Below are entries; output exactly the lines from the one with "doit être alignée" to the one with "-0.42 ± 0.175", both included, and nothing else.
--------------------------------
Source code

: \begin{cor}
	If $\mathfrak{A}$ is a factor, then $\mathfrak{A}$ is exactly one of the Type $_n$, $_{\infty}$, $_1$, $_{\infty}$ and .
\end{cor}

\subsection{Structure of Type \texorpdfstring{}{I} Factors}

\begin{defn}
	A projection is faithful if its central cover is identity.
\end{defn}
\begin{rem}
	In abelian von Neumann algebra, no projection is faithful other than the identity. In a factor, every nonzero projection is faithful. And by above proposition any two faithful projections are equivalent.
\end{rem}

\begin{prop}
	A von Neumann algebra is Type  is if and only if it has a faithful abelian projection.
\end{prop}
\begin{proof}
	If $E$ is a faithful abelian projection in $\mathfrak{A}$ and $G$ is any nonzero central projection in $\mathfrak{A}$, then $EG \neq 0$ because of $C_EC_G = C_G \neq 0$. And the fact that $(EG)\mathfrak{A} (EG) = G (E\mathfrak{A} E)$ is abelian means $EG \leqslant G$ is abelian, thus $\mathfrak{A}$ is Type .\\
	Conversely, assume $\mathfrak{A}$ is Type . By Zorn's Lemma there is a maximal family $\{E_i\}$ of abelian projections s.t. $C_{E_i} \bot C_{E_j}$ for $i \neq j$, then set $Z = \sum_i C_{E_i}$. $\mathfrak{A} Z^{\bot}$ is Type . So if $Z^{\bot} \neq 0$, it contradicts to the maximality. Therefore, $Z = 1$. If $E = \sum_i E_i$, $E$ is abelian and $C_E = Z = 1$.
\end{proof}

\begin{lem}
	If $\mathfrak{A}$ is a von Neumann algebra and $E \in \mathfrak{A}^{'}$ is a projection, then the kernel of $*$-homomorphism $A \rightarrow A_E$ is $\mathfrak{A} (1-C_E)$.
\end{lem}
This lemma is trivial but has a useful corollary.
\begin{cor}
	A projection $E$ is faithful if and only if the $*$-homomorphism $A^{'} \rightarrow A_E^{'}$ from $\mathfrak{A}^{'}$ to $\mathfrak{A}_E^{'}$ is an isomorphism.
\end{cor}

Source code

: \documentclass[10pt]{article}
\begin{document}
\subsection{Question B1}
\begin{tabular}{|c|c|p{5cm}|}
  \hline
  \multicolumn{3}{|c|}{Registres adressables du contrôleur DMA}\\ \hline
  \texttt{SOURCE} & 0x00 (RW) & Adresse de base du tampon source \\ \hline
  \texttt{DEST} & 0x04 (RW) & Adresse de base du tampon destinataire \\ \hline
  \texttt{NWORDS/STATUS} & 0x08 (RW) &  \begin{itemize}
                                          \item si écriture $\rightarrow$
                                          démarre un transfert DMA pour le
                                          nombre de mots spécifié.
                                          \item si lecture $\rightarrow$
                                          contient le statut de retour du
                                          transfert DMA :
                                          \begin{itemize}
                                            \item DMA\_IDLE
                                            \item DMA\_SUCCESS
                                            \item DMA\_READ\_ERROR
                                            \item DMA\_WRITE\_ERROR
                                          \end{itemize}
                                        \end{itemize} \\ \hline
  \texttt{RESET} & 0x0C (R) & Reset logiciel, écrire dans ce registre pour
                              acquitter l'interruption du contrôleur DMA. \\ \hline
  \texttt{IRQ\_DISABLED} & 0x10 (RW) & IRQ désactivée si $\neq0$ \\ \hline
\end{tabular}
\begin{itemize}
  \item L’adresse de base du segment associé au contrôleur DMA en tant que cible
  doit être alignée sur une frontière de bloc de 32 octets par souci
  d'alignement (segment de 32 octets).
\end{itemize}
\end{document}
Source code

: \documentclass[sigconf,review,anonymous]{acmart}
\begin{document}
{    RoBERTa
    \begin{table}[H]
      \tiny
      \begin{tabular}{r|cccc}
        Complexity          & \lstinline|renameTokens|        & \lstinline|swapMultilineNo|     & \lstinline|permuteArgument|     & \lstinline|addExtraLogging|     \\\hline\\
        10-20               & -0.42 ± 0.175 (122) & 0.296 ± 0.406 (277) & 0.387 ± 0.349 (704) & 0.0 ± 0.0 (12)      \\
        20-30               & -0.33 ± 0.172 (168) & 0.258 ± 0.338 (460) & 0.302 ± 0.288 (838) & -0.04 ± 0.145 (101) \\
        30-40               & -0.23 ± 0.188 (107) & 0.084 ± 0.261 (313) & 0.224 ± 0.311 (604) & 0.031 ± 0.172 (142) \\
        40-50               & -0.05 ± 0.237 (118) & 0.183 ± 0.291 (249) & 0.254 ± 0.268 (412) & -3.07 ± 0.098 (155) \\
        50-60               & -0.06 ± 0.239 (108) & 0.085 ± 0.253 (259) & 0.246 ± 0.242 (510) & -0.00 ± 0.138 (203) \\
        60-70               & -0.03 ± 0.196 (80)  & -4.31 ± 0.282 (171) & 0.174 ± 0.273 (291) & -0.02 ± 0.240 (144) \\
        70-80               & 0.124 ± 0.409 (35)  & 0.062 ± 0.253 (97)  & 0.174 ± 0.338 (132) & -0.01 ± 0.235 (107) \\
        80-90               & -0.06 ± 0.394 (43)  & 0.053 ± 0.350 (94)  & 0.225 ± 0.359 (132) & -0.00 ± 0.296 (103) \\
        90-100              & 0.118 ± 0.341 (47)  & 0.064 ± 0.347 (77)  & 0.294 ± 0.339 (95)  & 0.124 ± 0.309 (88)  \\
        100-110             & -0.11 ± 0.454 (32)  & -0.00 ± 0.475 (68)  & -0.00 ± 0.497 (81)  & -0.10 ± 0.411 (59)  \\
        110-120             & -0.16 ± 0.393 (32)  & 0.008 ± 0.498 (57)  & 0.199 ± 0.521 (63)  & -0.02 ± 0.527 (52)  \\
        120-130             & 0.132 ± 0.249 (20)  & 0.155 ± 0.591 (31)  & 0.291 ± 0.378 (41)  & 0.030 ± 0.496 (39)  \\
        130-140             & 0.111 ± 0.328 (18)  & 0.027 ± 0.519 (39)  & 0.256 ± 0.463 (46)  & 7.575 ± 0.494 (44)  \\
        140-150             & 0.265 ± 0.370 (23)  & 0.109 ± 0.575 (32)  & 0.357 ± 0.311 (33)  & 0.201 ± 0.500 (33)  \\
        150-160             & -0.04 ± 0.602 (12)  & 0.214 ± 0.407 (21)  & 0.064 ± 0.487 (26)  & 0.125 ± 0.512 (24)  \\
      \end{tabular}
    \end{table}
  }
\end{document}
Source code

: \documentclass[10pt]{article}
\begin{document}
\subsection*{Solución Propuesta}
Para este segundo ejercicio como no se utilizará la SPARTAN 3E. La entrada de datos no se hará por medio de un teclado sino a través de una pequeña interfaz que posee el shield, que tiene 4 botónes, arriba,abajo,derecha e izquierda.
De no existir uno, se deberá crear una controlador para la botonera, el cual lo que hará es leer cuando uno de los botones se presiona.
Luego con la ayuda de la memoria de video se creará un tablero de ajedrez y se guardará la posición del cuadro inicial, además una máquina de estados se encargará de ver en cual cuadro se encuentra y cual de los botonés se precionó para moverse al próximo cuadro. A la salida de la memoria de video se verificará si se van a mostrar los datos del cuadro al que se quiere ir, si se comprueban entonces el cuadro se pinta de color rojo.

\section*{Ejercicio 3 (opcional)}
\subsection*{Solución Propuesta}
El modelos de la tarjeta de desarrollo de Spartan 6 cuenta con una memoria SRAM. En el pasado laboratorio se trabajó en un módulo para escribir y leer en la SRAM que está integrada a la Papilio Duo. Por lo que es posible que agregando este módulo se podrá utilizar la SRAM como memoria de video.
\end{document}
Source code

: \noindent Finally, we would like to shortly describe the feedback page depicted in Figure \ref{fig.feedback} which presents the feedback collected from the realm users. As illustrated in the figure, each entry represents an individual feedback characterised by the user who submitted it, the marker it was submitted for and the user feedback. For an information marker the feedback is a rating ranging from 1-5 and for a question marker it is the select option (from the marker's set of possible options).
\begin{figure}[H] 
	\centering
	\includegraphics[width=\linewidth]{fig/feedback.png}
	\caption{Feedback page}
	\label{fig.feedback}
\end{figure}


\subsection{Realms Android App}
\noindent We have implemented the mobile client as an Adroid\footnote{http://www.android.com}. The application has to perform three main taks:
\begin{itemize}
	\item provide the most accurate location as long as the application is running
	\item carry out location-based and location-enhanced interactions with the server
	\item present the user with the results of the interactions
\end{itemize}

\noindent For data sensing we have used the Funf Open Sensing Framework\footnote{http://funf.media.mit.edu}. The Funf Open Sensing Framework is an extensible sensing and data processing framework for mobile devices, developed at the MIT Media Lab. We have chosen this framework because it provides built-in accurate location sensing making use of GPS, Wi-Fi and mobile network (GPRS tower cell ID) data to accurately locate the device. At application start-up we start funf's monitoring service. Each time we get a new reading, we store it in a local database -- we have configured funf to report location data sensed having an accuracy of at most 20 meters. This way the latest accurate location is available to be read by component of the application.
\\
--------------------------------
→ **SOLUTION FOR THIS TASK**:
  doit être alignée sur une frontière de bloc de 32 octets par souci
  d'alignement (segment de 32 octets).
\end{itemize}
\end{document}
Source code

: \documentclass[sigconf,review,anonymous]{acmart}
\begin{document}
{    RoBERTa
    \begin{table}[H]
      \tiny
      \begin{tabular}{r|cccc}
        Complexity          & \lstinline|renameTokens|        & \lstinline|swapMultilineNo|     & \lstinline|permuteArgument|     & \lstinline|addExtraLogging|     \\\hline\\
        10-20               & -0.42 ± 0.175 (122) & 0.296 ± 0.406 (277) & 0.387 ± 0.349 (704) & 0.0 ± 0.0 (12)      \\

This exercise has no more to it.